Could you reproduce the lines below from the one with "<br> 만약에 A가 B라면 C를 출력하고 아니면 D를 출력하라. 여기서 'D'는" through the one with "- 세번째행 COALESCE(NULL,NULL"? Keep both ends and add nothing.

···

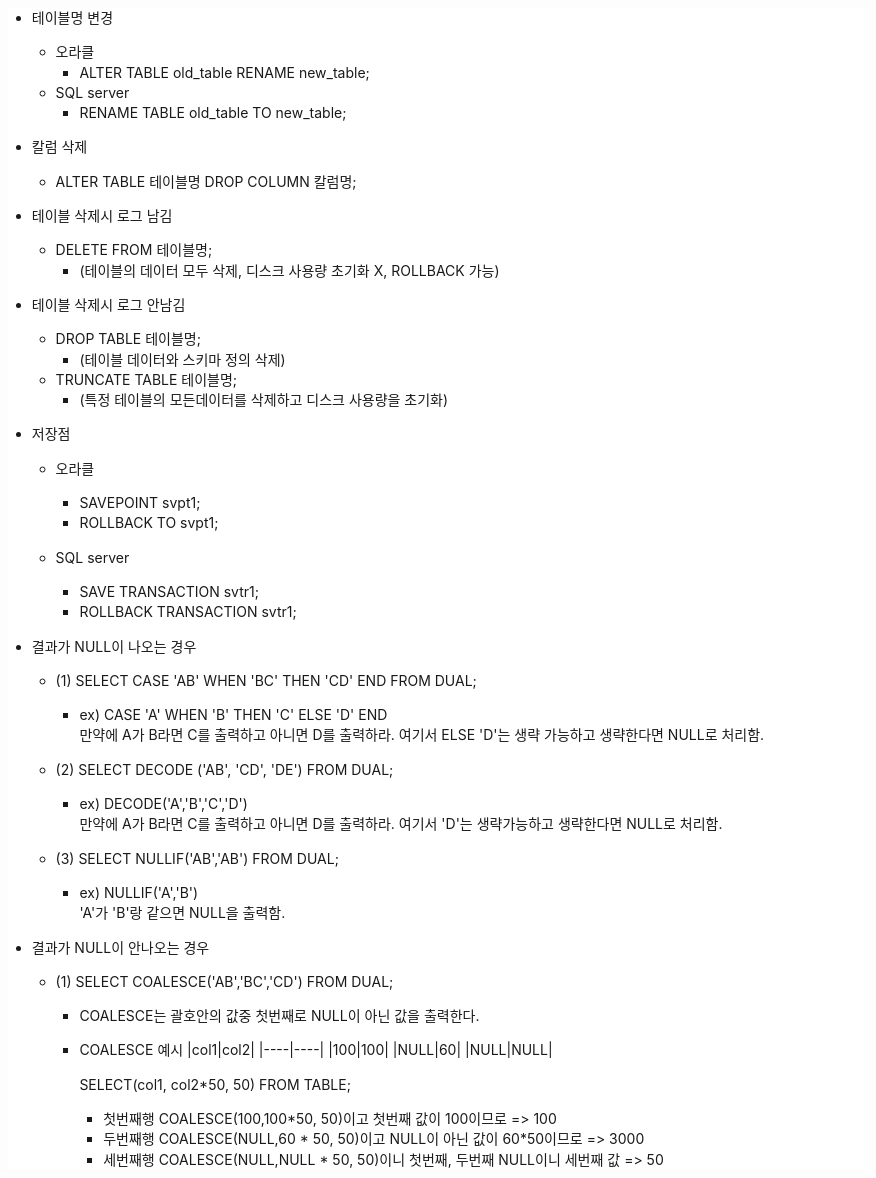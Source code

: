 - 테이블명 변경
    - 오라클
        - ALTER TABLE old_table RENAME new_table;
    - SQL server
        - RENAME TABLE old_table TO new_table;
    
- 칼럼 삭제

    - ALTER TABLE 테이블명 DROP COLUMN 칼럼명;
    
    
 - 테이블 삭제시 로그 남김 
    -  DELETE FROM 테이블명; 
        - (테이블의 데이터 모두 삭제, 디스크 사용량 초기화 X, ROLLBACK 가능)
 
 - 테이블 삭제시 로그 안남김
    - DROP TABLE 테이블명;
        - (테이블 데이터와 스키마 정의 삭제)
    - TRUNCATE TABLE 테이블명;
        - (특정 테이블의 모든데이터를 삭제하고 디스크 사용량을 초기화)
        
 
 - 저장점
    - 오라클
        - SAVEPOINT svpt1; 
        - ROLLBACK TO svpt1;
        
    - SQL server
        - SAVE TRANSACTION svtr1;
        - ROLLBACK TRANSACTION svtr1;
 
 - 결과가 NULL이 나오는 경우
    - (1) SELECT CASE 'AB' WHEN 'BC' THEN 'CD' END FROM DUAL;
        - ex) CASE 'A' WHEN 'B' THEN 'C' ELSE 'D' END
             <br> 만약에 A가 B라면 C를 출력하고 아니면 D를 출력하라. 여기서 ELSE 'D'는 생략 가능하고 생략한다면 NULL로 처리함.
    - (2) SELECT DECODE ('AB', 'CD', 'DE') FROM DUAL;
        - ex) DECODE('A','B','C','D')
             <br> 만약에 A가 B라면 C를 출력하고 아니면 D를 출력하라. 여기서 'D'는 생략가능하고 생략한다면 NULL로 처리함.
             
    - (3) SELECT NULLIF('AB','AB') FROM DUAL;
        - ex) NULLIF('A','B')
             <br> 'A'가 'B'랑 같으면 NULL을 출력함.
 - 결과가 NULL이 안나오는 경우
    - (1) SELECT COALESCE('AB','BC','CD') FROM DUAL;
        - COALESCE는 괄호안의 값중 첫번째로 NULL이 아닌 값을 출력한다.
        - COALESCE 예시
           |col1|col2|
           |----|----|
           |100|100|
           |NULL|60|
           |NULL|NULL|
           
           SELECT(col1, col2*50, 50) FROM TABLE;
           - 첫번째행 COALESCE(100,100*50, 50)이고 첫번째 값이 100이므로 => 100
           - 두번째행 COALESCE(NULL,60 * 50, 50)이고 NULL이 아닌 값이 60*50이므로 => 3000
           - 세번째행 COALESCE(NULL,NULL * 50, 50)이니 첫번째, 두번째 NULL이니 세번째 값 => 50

···

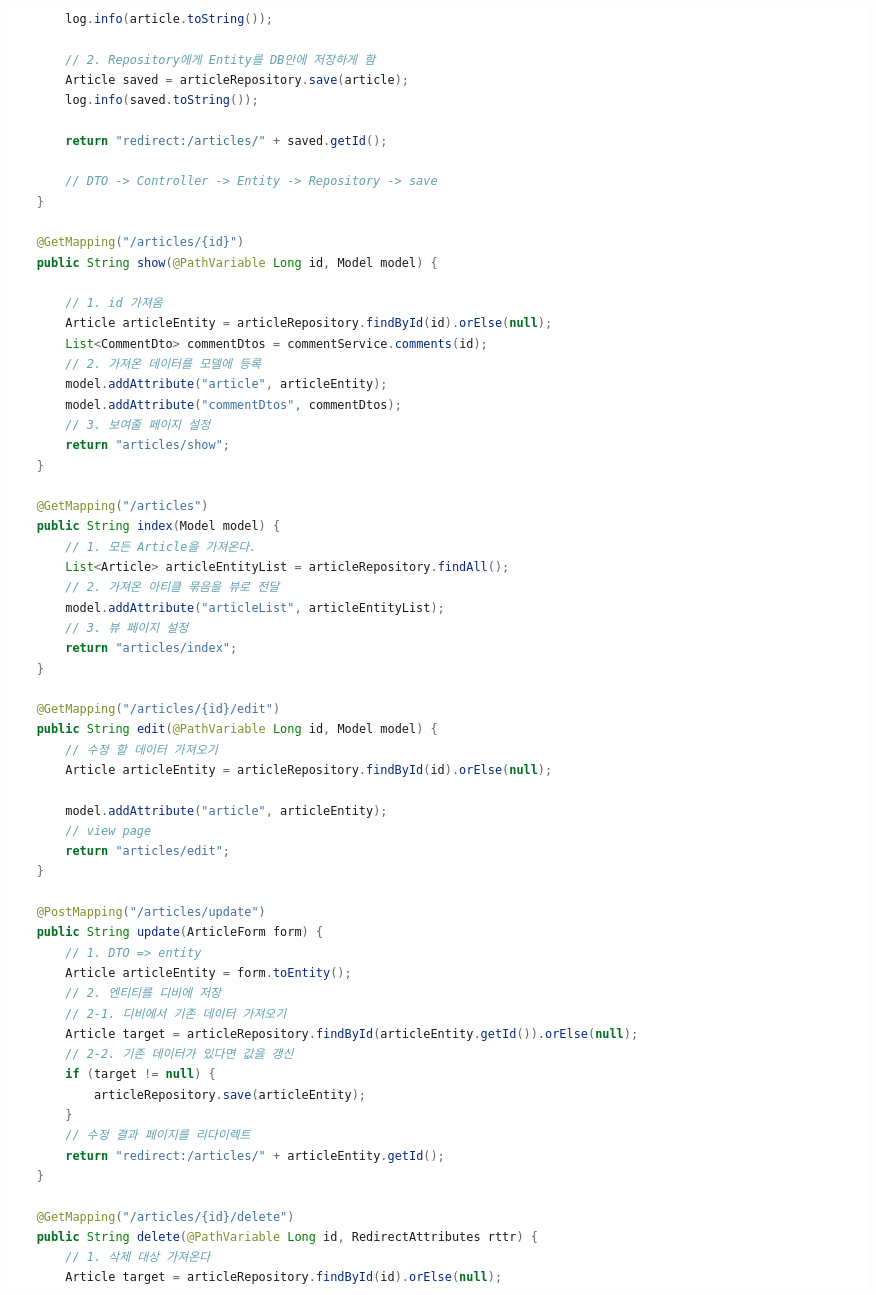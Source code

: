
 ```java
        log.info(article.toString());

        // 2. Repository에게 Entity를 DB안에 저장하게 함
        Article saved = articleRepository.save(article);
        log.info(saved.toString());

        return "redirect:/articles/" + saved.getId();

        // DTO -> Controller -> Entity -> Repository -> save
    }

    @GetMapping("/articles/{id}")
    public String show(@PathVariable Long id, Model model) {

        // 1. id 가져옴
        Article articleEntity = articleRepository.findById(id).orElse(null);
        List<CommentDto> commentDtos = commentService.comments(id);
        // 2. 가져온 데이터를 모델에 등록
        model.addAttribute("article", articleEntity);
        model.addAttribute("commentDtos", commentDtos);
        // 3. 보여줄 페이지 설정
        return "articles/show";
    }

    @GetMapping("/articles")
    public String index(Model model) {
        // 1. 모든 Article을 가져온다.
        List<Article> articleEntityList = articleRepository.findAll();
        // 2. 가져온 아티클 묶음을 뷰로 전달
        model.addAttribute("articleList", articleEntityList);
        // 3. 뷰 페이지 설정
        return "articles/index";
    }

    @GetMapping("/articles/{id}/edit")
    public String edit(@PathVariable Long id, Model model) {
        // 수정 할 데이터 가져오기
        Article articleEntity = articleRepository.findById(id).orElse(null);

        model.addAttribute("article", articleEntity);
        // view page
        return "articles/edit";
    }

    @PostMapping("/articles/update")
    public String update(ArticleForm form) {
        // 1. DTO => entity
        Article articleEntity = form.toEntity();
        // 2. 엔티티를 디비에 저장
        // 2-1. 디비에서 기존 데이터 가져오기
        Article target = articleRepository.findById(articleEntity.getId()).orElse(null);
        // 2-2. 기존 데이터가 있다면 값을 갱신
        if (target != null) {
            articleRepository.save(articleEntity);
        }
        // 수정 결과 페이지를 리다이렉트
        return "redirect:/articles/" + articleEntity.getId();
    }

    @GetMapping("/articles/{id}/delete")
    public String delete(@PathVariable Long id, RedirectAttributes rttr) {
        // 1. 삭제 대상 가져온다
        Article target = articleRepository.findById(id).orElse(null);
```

···

**OUTPUT FOR THIS TASK:**
             <br> 만약에 A가 B라면 C를 출력하고 아니면 D를 출력하라. 여기서 'D'는 생략가능하고 생략한다면 NULL로 처리함.
             
    - (3) SELECT NULLIF('AB','AB') FROM DUAL;
        - ex) NULLIF('A','B')
             <br> 'A'가 'B'랑 같으면 NULL을 출력함.
 - 결과가 NULL이 안나오는 경우
    - (1) SELECT COALESCE('AB','BC','CD') FROM DUAL;
        - COALESCE는 괄호안의 값중 첫번째로 NULL이 아닌 값을 출력한다.
        - COALESCE 예시
           |col1|col2|
           |----|----|
           |100|100|
           |NULL|60|
           |NULL|NULL|
           
           SELECT(col1, col2*50, 50) FROM TABLE;
           - 첫번째행 COALESCE(100,100*50, 50)이고 첫번째 값이 100이므로 => 100
           - 두번째행 COALESCE(NULL,60 * 50, 50)이고 NULL이 아닌 값이 60*50이므로 => 3000
           - 세번째행 COALESCE(NULL,NULL * 50, 50)이니 첫번째, 두번째 NULL이니 세번째 값 => 50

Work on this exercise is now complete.